During that time I decided to read every piece of literature that had people our age and that contained any form of the word “outsider”
in the title or synopsis.

I gave up after two months because it turned out that by the time I read every book that fit that description I wouldn't even remember ever being this age.

And also, every outsider I read about had a life that I envied so badly it made me depressed to think about it.

I just had to be someplace else. I had always felt like this to some degree. Just right over there, or there, or just beyond, was certainly the place that was waiting to welcome me. I never, all through school, made any strong attachments to people before I met Jasper, which was what gave me this outsider-outside-the-outsiders feeling.

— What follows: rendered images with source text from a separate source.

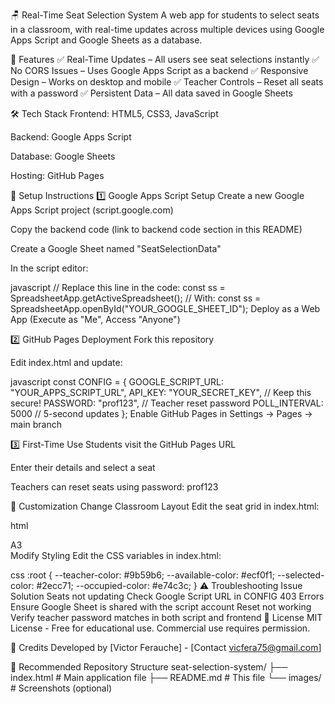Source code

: 🪑 Real-Time Seat Selection System
A web app for students to select seats in a classroom, with real-time updates across multiple devices using Google Apps Script and Google Sheets as a database.

🌟 Features
✅ Real-Time Updates – All users see seat selections instantly
✅ No CORS Issues – Uses Google Apps Script as a backend
✅ Responsive Design – Works on desktop and mobile
✅ Teacher Controls – Reset all seats with a password
✅ Persistent Data – All data saved in Google Sheets

🛠️ Tech Stack
Frontend: HTML5, CSS3, JavaScript

Backend: Google Apps Script

Database: Google Sheets

Hosting: GitHub Pages

🚀 Setup Instructions
1️⃣ Google Apps Script Setup
Create a new Google Apps Script project (script.google.com)

Copy the backend code (link to backend code section in this README)

Create a Google Sheet named "SeatSelectionData"

In the script editor:

javascript
// Replace this line in the code:
const ss = SpreadsheetApp.getActiveSpreadsheet();
// With:
const ss = SpreadsheetApp.openById("YOUR_GOOGLE_SHEET_ID");
Deploy as a Web App (Execute as "Me", Access "Anyone")

2️⃣ GitHub Pages Deployment
Fork this repository

Edit index.html and update:

javascript
const CONFIG = {
  GOOGLE_SCRIPT_URL: "YOUR_APPS_SCRIPT_URL",
  API_KEY: "YOUR_SECRET_KEY", // Keep this secure!
  PASSWORD: "prof123", // Teacher reset password
  POLL_INTERVAL: 5000 // 5-second updates
};
Enable GitHub Pages in Settings → Pages → main branch

3️⃣ First-Time Use
Students visit the GitHub Pages URL

Enter their details and select a seat

Teachers can reset seats using password: prof123

📝 Customization
Change Classroom Layout
Edit the seat grid in index.html:

html
<div class="classroom" id="classroom">
  <!-- Example seat -->
  <div class="seat" data-seat="A3">
    <span class="seat-label">A3</span>
  </div>
  <!-- Add more seats... -->
</div>
Modify Styling
Edit the CSS variables in index.html:

css
:root {
  --teacher-color: #9b59b6;
  --available-color: #ecf0f1;
  --selected-color: #2ecc71;
  --occupied-color: #e74c3c;
}
⚠️ Troubleshooting
Issue	Solution
Seats not updating	Check Google Script URL in CONFIG
403 Errors	Ensure Google Sheet is shared with the script account
Reset not working	Verify teacher password matches in both script and frontend
📜 License
MIT License - Free for educational use. Commercial use requires permission.

🙏 Credits
Developed by [Victor Ferauche] - [Contact vicfera75@gmail.com]

📌 Recommended Repository Structure
seat-selection-system/
├── index.html          # Main application file
├── README.md           # This file
└── images/             # Screenshots (optional)
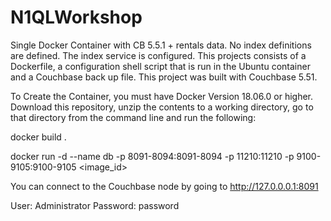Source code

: # N1QLWorkshop
Single Docker Container with CB 5.5.1 + rentals data.  No index definitions are defined.  The index service is configured.
This projects consists of a Dockerfile, a configuration shell script that is run in the Ubuntu container and a Couchbase back up file.  This project was built with Couchbase 5.51.  

To Create the Container, you must have Docker Version 18.06.0 or higher.  Download this repository, unzip the contents to a working directory, go to that directory from the command line and run the following:

docker build .

docker run -d --name db -p 8091-8094:8091-8094 -p 11210:11210 -p 9100-9105:9100-9105 <image_id>

You can connect to the Couchbase node by going to http://127.0.0.0.1:8091  

User: Administrator
Password: password
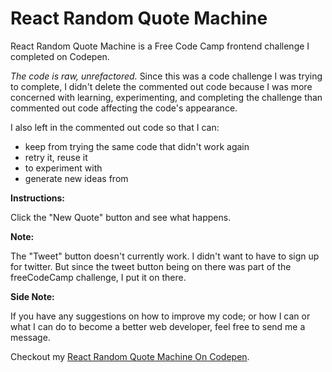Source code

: # React Random Quote Machine
React Random Quote Machine is a Free Code Camp frontend challenge I completed on Codepen.

*The code is raw, unrefactored.* Since this was a code challenge I was trying to complete, I didn't delete the commented out code because I was more concerned with learning, experimenting, and completing the challenge than commented out code affecting the code's appearance. 

I also left in the commented out code so that I can:
* keep from trying the same code that didn't work again
* retry it, reuse it
* to experiment with
* generate new ideas from

**Instructions:** 

Click the "New Quote" button and see what happens. 

**Note:** 

The "Tweet" button doesn't currently work. 
I didn't want to have to sign up for twitter. But since the tweet button being on there was part of the freeCodeCamp challenge, I put it on there. 

**Side Note:** 

If you have any suggestions on how to improve my code; or how I can or what I can do to become a better web developer, feel free to send me a message. 

Checkout my [React Random Quote Machine On Codepen](https://codepen.io/nwbnwb/full/BajbvNQ).
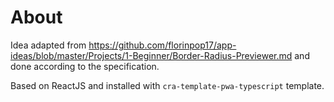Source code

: # About

Idea adapted from https://github.com/florinpop17/app-ideas/blob/master/Projects/1-Beginner/Border-Radius-Previewer.md and done according to the specification.

Based on ReactJS and installed with `cra-template-pwa-typescript` template.
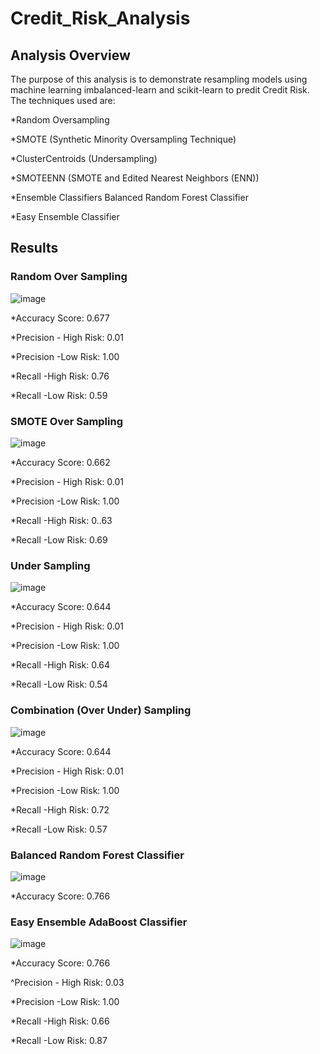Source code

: # Credit_Risk_Analysis

## Analysis Overview

The purpose of this analysis is to demonstrate resampling models using machine learning imbalanced-learn and scikit-learn to predit Credit Risk.
The techniques used are:

*Random Oversampling

*SMOTE (Synthetic Minority Oversampling Technique)

*ClusterCentroids (Undersampling)

*SMOTEENN (SMOTE and Edited Nearest Neighbors (ENN))

*Ensemble Classifiers Balanced Random Forest Classifier

*Easy Ensemble Classifier

## Results

### Random Over Sampling

![image](https://user-images.githubusercontent.com/80069183/126095126-1d73820a-d23d-4d92-8b47-17534677651b.png)

*Accuracy Score: 0.677

*Precision - High Risk: 0.01

*Precision -Low Risk: 1.00

*Recall -High Risk: 0.76

*Recall -Low Risk: 0.59

### SMOTE Over Sampling

![image](https://user-images.githubusercontent.com/80069183/126095473-108b21a2-e260-461d-a2e4-74784f29c58c.png)

*Accuracy Score: 0.662

*Precision - High Risk: 0.01

*Precision -Low Risk: 1.00

*Recall -High Risk: 0..63

*Recall -Low Risk: 0.69

### Under Sampling

![image](https://user-images.githubusercontent.com/80069183/126095819-cfa8c98d-38f0-4594-9318-ce83518c0d6e.png)

*Accuracy Score: 0.644

*Precision - High Risk: 0.01

*Precision -Low Risk: 1.00

*Recall -High Risk: 0.64

*Recall -Low Risk: 0.54


### Combination (Over Under) Sampling

![image](https://user-images.githubusercontent.com/80069183/126096203-3375c955-8f36-49f4-ba36-3633b33d6e7e.png)

*Accuracy Score: 0.644

*Precision - High Risk: 0.01

*Precision -Low Risk: 1.00

*Recall -High Risk: 0.72

*Recall -Low Risk: 0.57

### Balanced Random Forest Classifier

![image](https://user-images.githubusercontent.com/80069183/126096745-c4c400da-0493-4eee-b149-c7fa271a0049.png)

*Accuracy Score: 0.766

### Easy Ensemble AdaBoost Classifier

![image](https://user-images.githubusercontent.com/80069183/126097415-91388a23-690e-491c-9699-4e5ab5a53868.png)

*Accuracy Score: 0.766

^Precision - High Risk: 0.03

*Precision -Low Risk: 1.00

*Recall -High Risk: 0.66

*Recall -Low Risk: 0.87







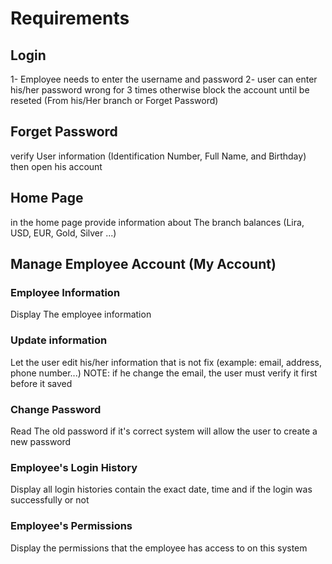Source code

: # Requirements

## Login
1- Employee needs to enter the username and password
2- user can enter his/her password wrong for 3 times otherwise block the account until be reseted (From his/Her branch or Forget Password)

## Forget Password
verify User information (Identification Number, Full Name, and Birthday) then open his account

## Home Page
in the home page provide information about The branch balances (Lira, USD, EUR, Gold, Silver ...)

## Manage Employee Account (My Account)

### Employee Information
Display The employee information

### Update information
Let the user edit his/her information that is not fix (example: email, address, phone number...)
NOTE: if he change the email, the user must verify it first before it saved

### Change Password
Read The old password if it's correct system will allow the user to create a new password

### Employee's Login History
Display all login histories contain the exact date, time and if the login was successfully or not

### Employee's Permissions
Display the permissions that the employee has access to on this system
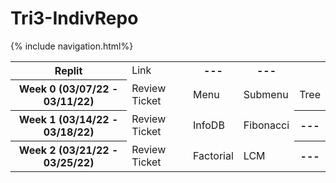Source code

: <h1> Tri3-IndivRepo </h1>
{% include navigation.html%}

<table>
  <tr>
    <th>Replit</th>
    <td><a src="https://replit.com/@AlexDo8/Tri3-IndivRepo">Link</a></td>
    <th>---</th>
    <th>---</th>
  </tr>
  <tr>
    <th>Week 0 (03/07/22 - 03/11/22)</th>
    <td><a src="https://github.com/willcyber/tri3/issues/4">Review Ticket</a></td>
    <td><a src="https://alexd017.github.io/Tri3-IndivRepo/snippet/week0/maincode">Menu</a></td>
    <td><a src="https://alexd017.github.io/Tri3-IndivRepo/snippet/week0/submenucode">Submenu</a></td>
    <td><a src="https://alexd017.github.io/Tri3-IndivRepo/snippet/week0/treecode">Tree</a></td>
  </tr>
  <tr>
    <th>Week 1 (03/14/22 - 03/18/22)</th>
    <td><a src="https://github.com/willcyber/tri3/issues/21">Review Ticket</a></td>
    <td><a src="https://alexd017.github.io/Tri3-IndivRepo/snippet/week1/infodbcode">InfoDB</a></td>
    <td><a src="https://alexd017.github.io/Tri3-IndivRepo/snippet/week1/fibonaccicode">Fibonacci</a></td>
    <th>---</th>
  </tr>
  <tr>
    <th>Week 2 (03/21/22 - 03/25/22)</th>
    <td><a src="https://github.com/willcyber/tri3/issues/28">Review Ticket</a></td>
    <td><a src="https://alexd017.github.io/Tri3-IndivRepo/snippet/week2/factorialcode">Factorial</a></td>
    <td><a src="https://alexd017.github.io/Tri3-IndivRepo/snippet/week2/lcmcode">LCM</a></td>
    <th>---</th>
  </tr>
</table>
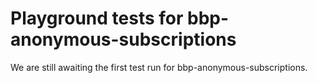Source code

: # Playground tests for bbp-anonymous-subscriptions
We are still awaiting the first test run for bbp-anonymous-subscriptions.
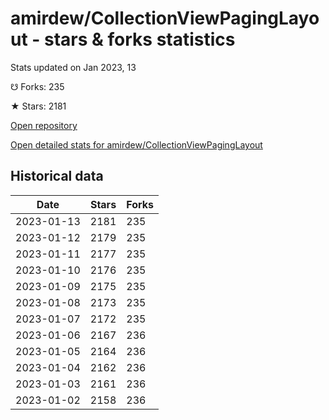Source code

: # amirdew/CollectionViewPagingLayout - stars & forks statistics

Stats updated on Jan 2023, 13

☋ Forks: 235

★ Stars: 2181

[Open repository](https://github.com/amirdew/CollectionViewPagingLayout)

[Open detailed stats for amirdew/CollectionViewPagingLayout](https://reviewgithub.com/rep/amirdew/CollectionViewPagingLayout)

## Historical data
| Date | Stars | Forks |
|------|-------|-------|
| 2023-01-13 | 2181 | 235 | 
| 2023-01-12 | 2179 | 235 | 
| 2023-01-11 | 2177 | 235 | 
| 2023-01-10 | 2176 | 235 | 
| 2023-01-09 | 2175 | 235 | 
| 2023-01-08 | 2173 | 235 | 
| 2023-01-07 | 2172 | 235 | 
| 2023-01-06 | 2167 | 236 | 
| 2023-01-05 | 2164 | 236 | 
| 2023-01-04 | 2162 | 236 | 
| 2023-01-03 | 2161 | 236 | 
| 2023-01-02 | 2158 | 236 | 

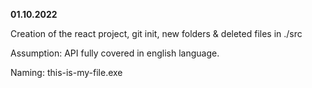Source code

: **01.10.2022**

Creation of the react project, git init, new folders & deleted files in ./src  

Assumption: API fully covered in english language.

Naming: this-is-my-file.exe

Unless it was the other way around.

“Oh, it was you, no doubt about it,” Jasper said practically before I could finish the question. I was talking while paddling—playing table tennis in Dad's garage. But as soon as the ball returned to me I belted it, over Jasper's head and loudly off the metal garage door. He calmly walked over to the door behind him, bent, and picked up the badly dented ball. “Was this necessary?” he asked, holding the ball out for me to see.

“So it's all my own fault, never fitting in?” I asked as I leaned with both hands flat on the table.

“Yes,” he said, mirroring me from his side. “I think maybe you get off on the rejection, outsider, victim thing. You seem to like being wounded and offended.”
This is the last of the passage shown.